I am currently working on a project with another person. Thread and attached images found here:
http://www.hiveworkshop.com/forums/f267/terraining-request-one-map-120618/#post1057109
Scroll down a wee bit and you will see the Work in Progress. Note how I have used the Raise tools and 'painted' rocks making near sheer cliffs without using the cliff tiles. Do something like that, getting rid of your blizzard cliffs.
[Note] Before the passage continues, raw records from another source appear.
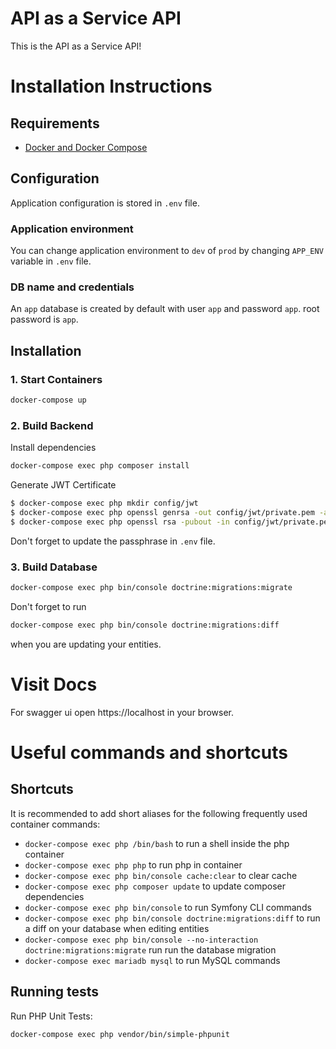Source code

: # API as a Service API

This is the API as a Service API!

# Installation Instructions

## Requirements

* [Docker and Docker Compose](https://docs.docker.com/engine/installation)

## Configuration

Application configuration is stored in `.env` file. 

### Application environment
You can change application environment to `dev` of `prod` by changing `APP_ENV` variable in `.env` file.

### DB name and credentials
An `app` database is created by default with user `app` and password `app`. root password is `app`.

## Installation

### 1. Start Containers 

```bash
docker-compose up
```

### 2. Build Backend

Install dependencies

```bash
docker-compose exec php composer install
```

Generate JWT Certificate

```bash
$ docker-compose exec php mkdir config/jwt
$ docker-compose exec php openssl genrsa -out config/jwt/private.pem -aes256 4096
$ docker-compose exec php openssl rsa -pubout -in config/jwt/private.pem -out config/jwt/public.pem
```

Don't forget to update the passphrase in `.env` file.

### 3. Build Database

```bash
docker-compose exec php bin/console doctrine:migrations:migrate
```

Don't forget to run

```bash
docker-compose exec php bin/console doctrine:migrations:diff
```

when you are updating your entities.

# Visit Docs

For swagger ui open https://localhost in your browser.

# Useful commands and shortcuts

## Shortcuts
It is recommended to add short aliases for the following frequently used container commands:

* `docker-compose exec php /bin/bash` to run a shell inside the php container
* `docker-compose exec php php` to run php in container
* `docker-compose exec php bin/console cache:clear` to clear cache
* `docker-compose exec php composer update` to update composer dependencies
* `docker-compose exec php bin/console` to run Symfony CLI commands
* `docker-compose exec php bin/console doctrine:migrations:diff` to run a diff on your database when editing entities
* `docker-compose exec php bin/console --no-interaction doctrine:migrations:migrate` run run the database migration
* `docker-compose exec mariadb mysql` to run MySQL commands

## Running tests

Run PHP Unit Tests:
```bash
docker-compose exec php vendor/bin/simple-phpunit
```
If you want rocky, sheer cliffs then take your rock chunk model and make a few customized copies - change the tinting of each one, increase the size (image attached has rock cliffs) In that my rocks range between 1 and 5 in the object editor (100 and 500) I converted them to ramps, took away 'targeted as' and made them unselectable - I also removed their pathing and made them walkable, I set their fixed rotation to -1. Carefully selecting the variation I am using, placing them on the hill then using Ctrl- page up/down lowered them into place. since they are walkable in game my units can walk on them . to allow building of units ON the rocks, I made the terrain beneath a walkable terrain texture. I used pathing blockers in this case on the river side carefully placing each blocker to prevent walking units from 'jumping' off the cliff and to prevent the sail boat from sailing up and over the rocks.
BTW the water is customized water fall - I made its minimum scale 0.01, its max scale 2.00 I made them floatable. I flattened them as flat as possible, placed them facing the direction the water is flowing. The ones shown range between 100 and 175 - down river the water falls are smaller than up river - the over all effect is faster flowing water for the smaller ones.
Since this is a game map do not view it in the editor as 'done'. Test the map, look at it the way your player(s) will look at it - inside the game. Yeah you zoomed out to look at the whole thing - that is 'meaningless' for a game map. Inside of the game things will look different, especially if you are using black mask and fog of war - or if you are using the default game camera and its default angle of attack.
The second image I include here is from inside the game. While I took a great angled shot from the editor of the same area, the players will never, ever see those cliffs that way from inside the game. Thus the over all impression changes of your landscape in game compared to in the editor.
The last is a cinematic view of my village with its canal. I did not use the wall cliff tile, instead I took walls, enlarged them, made them walkable, adjusted their tint to a darker color. Then set them in a long row along the banks of the canal. Where the corners meet I changed one of the wall variations to include the wall end thus merging them in a neater fashion.